DATA TO USE =
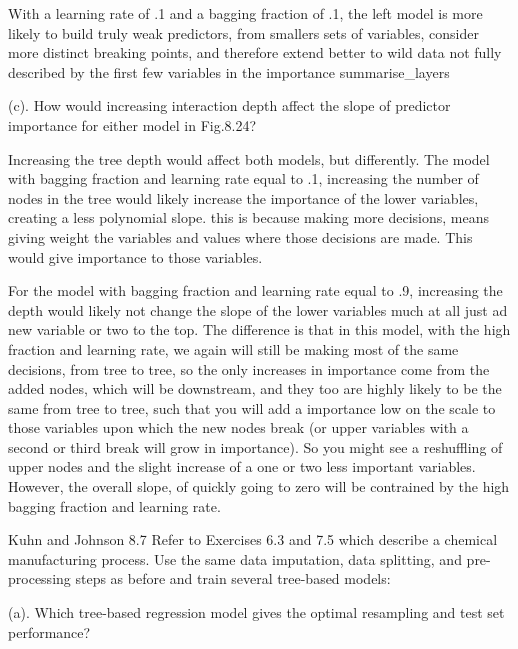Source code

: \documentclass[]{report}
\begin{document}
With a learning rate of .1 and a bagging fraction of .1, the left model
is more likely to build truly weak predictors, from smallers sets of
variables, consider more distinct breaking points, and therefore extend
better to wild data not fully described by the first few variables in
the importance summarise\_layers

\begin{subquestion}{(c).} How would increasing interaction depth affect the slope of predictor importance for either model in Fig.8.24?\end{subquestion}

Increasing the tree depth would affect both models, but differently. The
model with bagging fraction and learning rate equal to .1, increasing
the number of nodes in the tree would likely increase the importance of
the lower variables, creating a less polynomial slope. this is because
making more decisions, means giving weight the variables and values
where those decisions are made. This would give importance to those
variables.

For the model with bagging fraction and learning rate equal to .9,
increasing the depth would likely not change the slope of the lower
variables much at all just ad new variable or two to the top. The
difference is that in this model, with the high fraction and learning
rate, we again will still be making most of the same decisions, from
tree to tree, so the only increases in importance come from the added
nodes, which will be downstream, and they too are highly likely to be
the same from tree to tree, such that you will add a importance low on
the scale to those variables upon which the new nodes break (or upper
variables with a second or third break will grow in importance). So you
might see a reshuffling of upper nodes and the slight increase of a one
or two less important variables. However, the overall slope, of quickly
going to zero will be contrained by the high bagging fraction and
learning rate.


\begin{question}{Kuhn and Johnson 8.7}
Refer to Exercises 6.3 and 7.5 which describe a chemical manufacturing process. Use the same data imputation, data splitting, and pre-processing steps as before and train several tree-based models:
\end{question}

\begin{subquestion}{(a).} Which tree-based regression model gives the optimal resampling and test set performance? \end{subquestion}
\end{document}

ABOUT THIS EXERCISE = Please print each record above again exactly, but omit any pictures.

EXERCISE SOLUTION =
Source code

: \documentclass[]{report}
\begin{document}
With a learning rate of .1 and a bagging fraction of .1, the left model
is more likely to build truly weak predictors, from smallers sets of
variables, consider more distinct breaking points, and therefore extend
better to wild data not fully described by the first few variables in
the importance summarise\_layers

\begin{subquestion}{(c).} How would increasing interaction depth affect the slope of predictor importance for either model in Fig.8.24?\end{subquestion}

Increasing the tree depth would affect both models, but differently. The
model with bagging fraction and learning rate equal to .1, increasing
the number of nodes in the tree would likely increase the importance of
the lower variables, creating a less polynomial slope. this is because
making more decisions, means giving weight the variables and values
where those decisions are made. This would give importance to those
variables.

For the model with bagging fraction and learning rate equal to .9,
increasing the depth would likely not change the slope of the lower
variables much at all just ad new variable or two to the top. The
difference is that in this model, with the high fraction and learning
rate, we again will still be making most of the same decisions, from
tree to tree, so the only increases in importance come from the added
nodes, which will be downstream, and they too are highly likely to be
the same from tree to tree, such that you will add a importance low on
the scale to those variables upon which the new nodes break (or upper
variables with a second or third break will grow in importance). So you
might see a reshuffling of upper nodes and the slight increase of a one
or two less important variables. However, the overall slope, of quickly
going to zero will be contrained by the high bagging fraction and
learning rate.


\begin{question}{Kuhn and Johnson 8.7}
Refer to Exercises 6.3 and 7.5 which describe a chemical manufacturing process. Use the same data imputation, data splitting, and pre-processing steps as before and train several tree-based models:
\end{question}

\begin{subquestion}{(a).} Which tree-based regression model gives the optimal resampling and test set performance? \end{subquestion}
\end{document}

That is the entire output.